5. Seven Secrets to Effective Teamwork
Teamwork is essential in today’s business world. It is an important ingredient of successful organizations, and for that reason, everyone needs to work successfully with one another. Effective teamwork doesn’t just happen — it takes good problem-solving skills, decision making, communication and interpersonal skills. Making a great team requires a completely new set of soft skills that don’t come easily. Members have to voice their opinions, deal with aggressive personalities, and work through differences. Above all, members must take personal responsibility for delivering results
Smart leaders know that for their teams to work well, they must accurately identify employees’ skill sets and assign them tasks that are well suited to their abilities. When putting together teams, they choose people they sense will work together well. The combined efforts of their team members produce superior results and build a sense of solidarity within their organizations. So how do you know if your team is working together at a championship level?
- Set clear goals
Imagine you and your team are climbing Mount Everest. But instead of prepping your team in advance about what you’ll be doing and why you’re doing it, you simply tell them to start hiking. And then direct them where to step next. Step after step. Your team becomes disoriented and unmotivated, ready to give up when the ascent gets difficult. This is exactly what it’s like if you don’t set clear goals. As a manager, you end up handing out task after task. People don’t understand the greater context of their work and why it’s important, so they feel that their work is endless, pointless, and exhausting. Your team needs a specific, measurable goal to help them prioritize what’s important, drive them towards a definitive result, and give them a sense of achievement when they reach it.
- Create transparency
Transparency means making everything — all information, numbers, plans, and challenges — readily accessible to everyone on your team. When you create transparency, you can harness the full intelligence and motivation of your team. Everyone not only knows what you’re doing but why you’re doing it, and they understand how even the smallest task fits into the bigger picture. With transparency, you can set clear goals and get everyone on your team on board.

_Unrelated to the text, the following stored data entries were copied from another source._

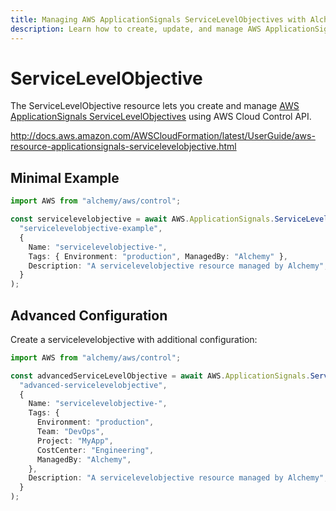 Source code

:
 ```yaml
---
title: Managing AWS ApplicationSignals ServiceLevelObjectives with Alchemy
description: Learn how to create, update, and manage AWS ApplicationSignals ServiceLevelObjectives using Alchemy Cloud Control.
---
```


# ServiceLevelObjective

The ServiceLevelObjective resource lets you create and manage [AWS ApplicationSignals ServiceLevelObjectives](https://docs.aws.amazon.com/applicationsignals/latest/userguide/) using AWS Cloud Control API.

http://docs.aws.amazon.com/AWSCloudFormation/latest/UserGuide/aws-resource-applicationsignals-servicelevelobjective.html

## Minimal Example

```ts
import AWS from "alchemy/aws/control";

const servicelevelobjective = await AWS.ApplicationSignals.ServiceLevelObjective(
  "servicelevelobjective-example",
  {
    Name: "servicelevelobjective-",
    Tags: { Environment: "production", ManagedBy: "Alchemy" },
    Description: "A servicelevelobjective resource managed by Alchemy",
  }
);
```

## Advanced Configuration

Create a servicelevelobjective with additional configuration:

```ts
import AWS from "alchemy/aws/control";

const advancedServiceLevelObjective = await AWS.ApplicationSignals.ServiceLevelObjective(
  "advanced-servicelevelobjective",
  {
    Name: "servicelevelobjective-",
    Tags: {
      Environment: "production",
      Team: "DevOps",
      Project: "MyApp",
      CostCenter: "Engineering",
      ManagedBy: "Alchemy",
    },
    Description: "A servicelevelobjective resource managed by Alchemy",
  }
);
```

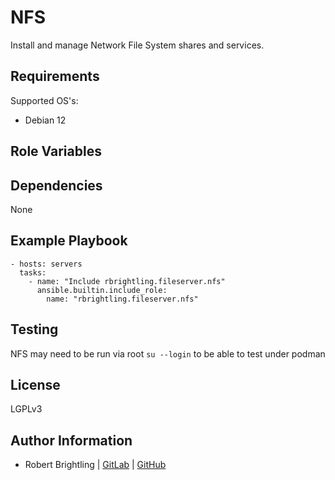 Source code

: NFS
===

Install and manage Network File System shares and services. 

Requirements
------------

Supported OS's:
 - Debian 12

Role Variables
--------------



Dependencies
------------

None

Example Playbook
----------------

```
- hosts: servers
  tasks:
    - name: "Include rbrightling.fileserver.nfs"
      ansible.builtin.include_role:
        name: "rbrightling.fileserver.nfs"
```

Testing
-------

NFS may need to be run via root `su --login` to be able to test under podman

License
-------

LGPLv3

Author Information
------------------

- Robert Brightling | [GitLab](https://gitlab.com/brightling) | [GitHub](https://github.com/rbrightling)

A board or a computer display is the place for you to set a goal, map out a process, assign ownership, and track where everything stands. One simple board holds all the information, and it’s there for everyone to see. No confusion and no meetings.
They have all the information they need to do their part to contribute, and may even be inspired to find innovative and creative ways to reach your goal.
- Decide what you’ll complete each week
No one can make sense of where a three-month long project stands from the tasks it’s composed of. You lose connection from reality when you start to obsess over a detailed project hierarchy and which subtask falls where. In real life, actual work is always planned by dates, deadlines, and assignment of responsibility.
Managing by time is simple as making a detailed list of all the tasks your team will complete this week. Assign ownership to make it clear who’s doing what. Reemphasize your goal, and then get to work. Working towards a concrete deadline creates a sense of urgency and forces your team to make smart decisions to reach your goals. As a team, you can then review what you’ve achieved and celebrate your shared success.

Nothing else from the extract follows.